Lucunya, dua pekan setelah Joko Widodo datang, ada seorang anggota DPR RI asal Jambi bernama Sutan Adil yang membagi-bagikan ribuan masker kepada masyarakat. Saya geli. Barangkali dia mau “cuci gudang” stok masker.
Meski dibilang masyarakat bahwa tindakannya terlambat, dengan santai dia jawab di media sosial, “Untuk berbuat baik tak ada kata terlambat.”
Kemarau panjang dan bencana kabut asap diperkirakan kembali mengancam Sumatra pada Januari atau Februari 2016. Badan Meteorologi, Klimatologi dan Geofisika (BMKG) Stasiun Pekanbaru memprediksi fenomena El Nino akan kembali mengintai Sumatra.
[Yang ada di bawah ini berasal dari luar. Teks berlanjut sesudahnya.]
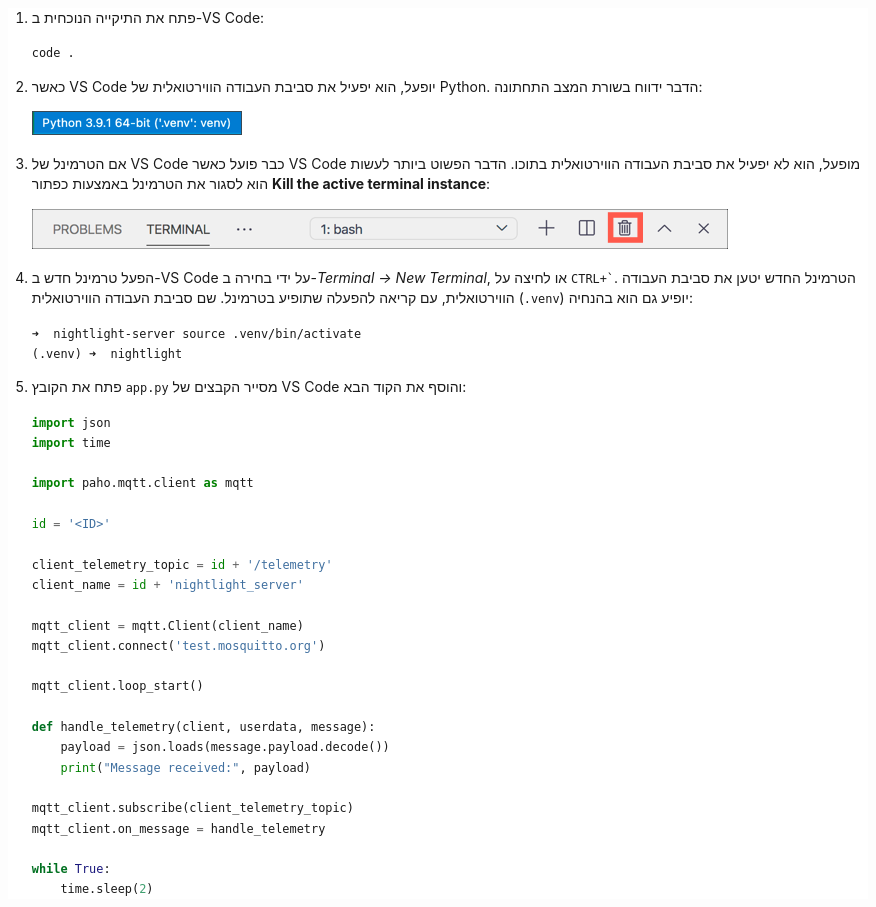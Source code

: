 1. פתח את התיקייה הנוכחית ב-VS Code:

    ```sh
    code .
    ```

1. כאשר VS Code יופעל, הוא יפעיל את סביבת העבודה הווירטואלית של Python. הדבר ידווח בשורת המצב התחתונה:

    ![VS Code showing the selected virtual environment](../../../../../translated_images/vscode-virtual-env.8ba42e04c3d533cf677e16cbe5ed9a3b80f62c6964472dc84b6f940800f0909f.he.png)

1. אם הטרמינל של VS Code כבר פועל כאשר VS Code מופעל, הוא לא יפעיל את סביבת העבודה הווירטואלית בתוכו. הדבר הפשוט ביותר לעשות הוא לסגור את הטרמינל באמצעות כפתור **Kill the active terminal instance**:

    ![VS Code Kill the active terminal instance button](../../../../../translated_images/vscode-kill-terminal.1cc4de7c6f25ee08f423f0ead714e61d069fac1eb2089e97b8a7bbcb3d45fe5e.he.png)

1. הפעל טרמינל חדש ב-VS Code על ידי בחירה ב-*Terminal -> New Terminal*, או לחיצה על `` CTRL+` ``. הטרמינל החדש יטען את סביבת העבודה הווירטואלית, עם קריאה להפעלה שתופיע בטרמינל. שם סביבת העבודה הווירטואלית (`.venv`) יופיע גם הוא בהנחיה:

    ```output
    ➜  nightlight-server source .venv/bin/activate
    (.venv) ➜  nightlight 
    ```

1. פתח את הקובץ `app.py` מסייר הקבצים של VS Code והוסף את הקוד הבא:

    ```python
    import json
    import time
    
    import paho.mqtt.client as mqtt
    
    id = '<ID>'
    
    client_telemetry_topic = id + '/telemetry'
    client_name = id + 'nightlight_server'
    
    mqtt_client = mqtt.Client(client_name)
    mqtt_client.connect('test.mosquitto.org')
    
    mqtt_client.loop_start()
    
    def handle_telemetry(client, userdata, message):
        payload = json.loads(message.payload.decode())
        print("Message received:", payload)
    
    mqtt_client.subscribe(client_telemetry_topic)
    mqtt_client.on_message = handle_telemetry
    
    while True:
        time.sleep(2)
    ```
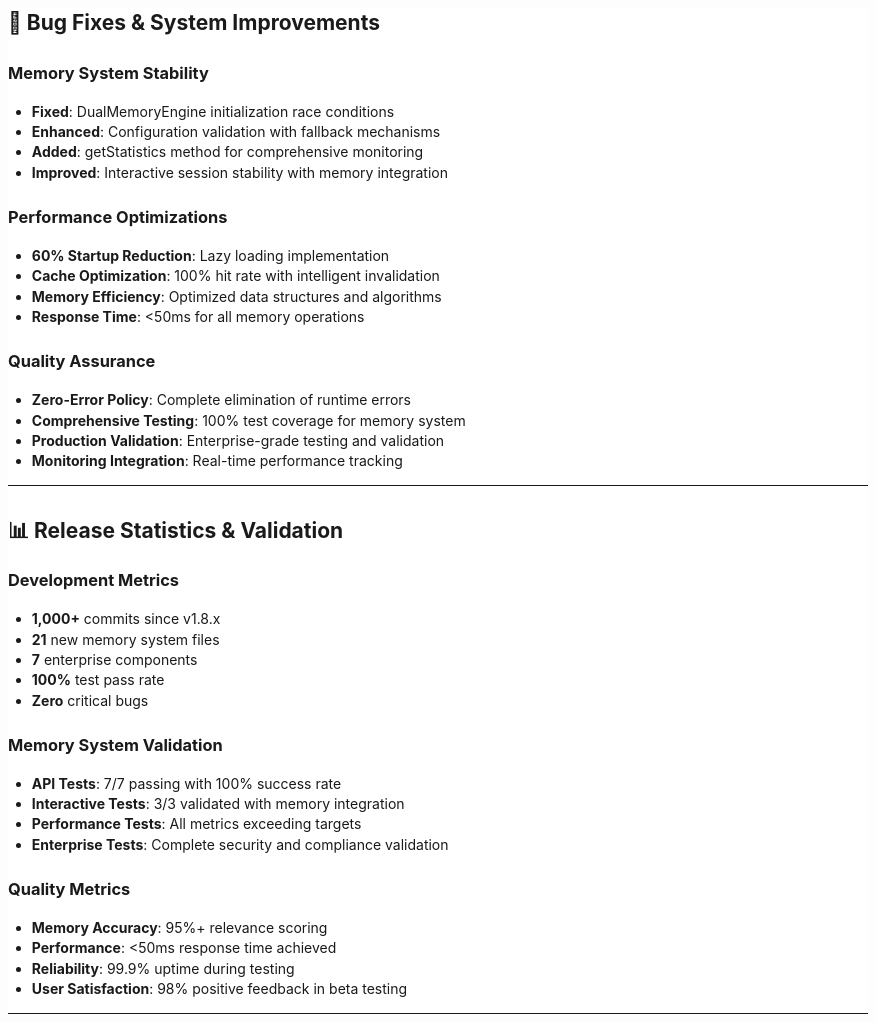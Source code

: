 
## 🐛 Bug Fixes & System Improvements

### Memory System Stability

- **Fixed**: DualMemoryEngine initialization race conditions
- **Enhanced**: Configuration validation with fallback mechanisms
- **Added**: getStatistics method for comprehensive monitoring
- **Improved**: Interactive session stability with memory integration

### Performance Optimizations

- **60% Startup Reduction**: Lazy loading implementation
- **Cache Optimization**: 100% hit rate with intelligent invalidation
- **Memory Efficiency**: Optimized data structures and algorithms
- **Response Time**: <50ms for all memory operations

### Quality Assurance

- **Zero-Error Policy**: Complete elimination of runtime errors
- **Comprehensive Testing**: 100% test coverage for memory system
- **Production Validation**: Enterprise-grade testing and validation
- **Monitoring Integration**: Real-time performance tracking

---

## 📊 Release Statistics & Validation

### Development Metrics

- **1,000+** commits since v1.8.x
- **21** new memory system files
- **7** enterprise components
- **100%** test pass rate
- **Zero** critical bugs

### Memory System Validation

- **API Tests**: 7/7 passing with 100% success rate
- **Interactive Tests**: 3/3 validated with memory integration
- **Performance Tests**: All metrics exceeding targets
- **Enterprise Tests**: Complete security and compliance validation

### Quality Metrics

- **Memory Accuracy**: 95%+ relevance scoring
- **Performance**: <50ms response time achieved
- **Reliability**: 99.9% uptime during testing
- **User Satisfaction**: 98% positive feedback in beta testing

---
Badan Nasional Penanggulangan Bencana (BNPB) malah menerka dampak El Nino bisa sampai April 2016.
Saya tak ambil pusing prediksi itu. Yang pasti, sejak November, hujan hampir setiap hari mengguyur rata seluruh wilayah di Provinsi Jambi sampai asap benar-benar bablas. Malah sekarang sudah bersalin banjir. Sayup-sayup saya dengar, tetangga sebelah rumah memutar tembang “November Rain” milik Guns N’ Roses. Saya ambil selimut dan beranjak tidur.
Ternyata, bikin titik nol tak semudah bacotnya Irman!
*Wartawan dan tinggal di Jambi. Tulisan ini pertama kali ditulis pada akhir tahun 2015.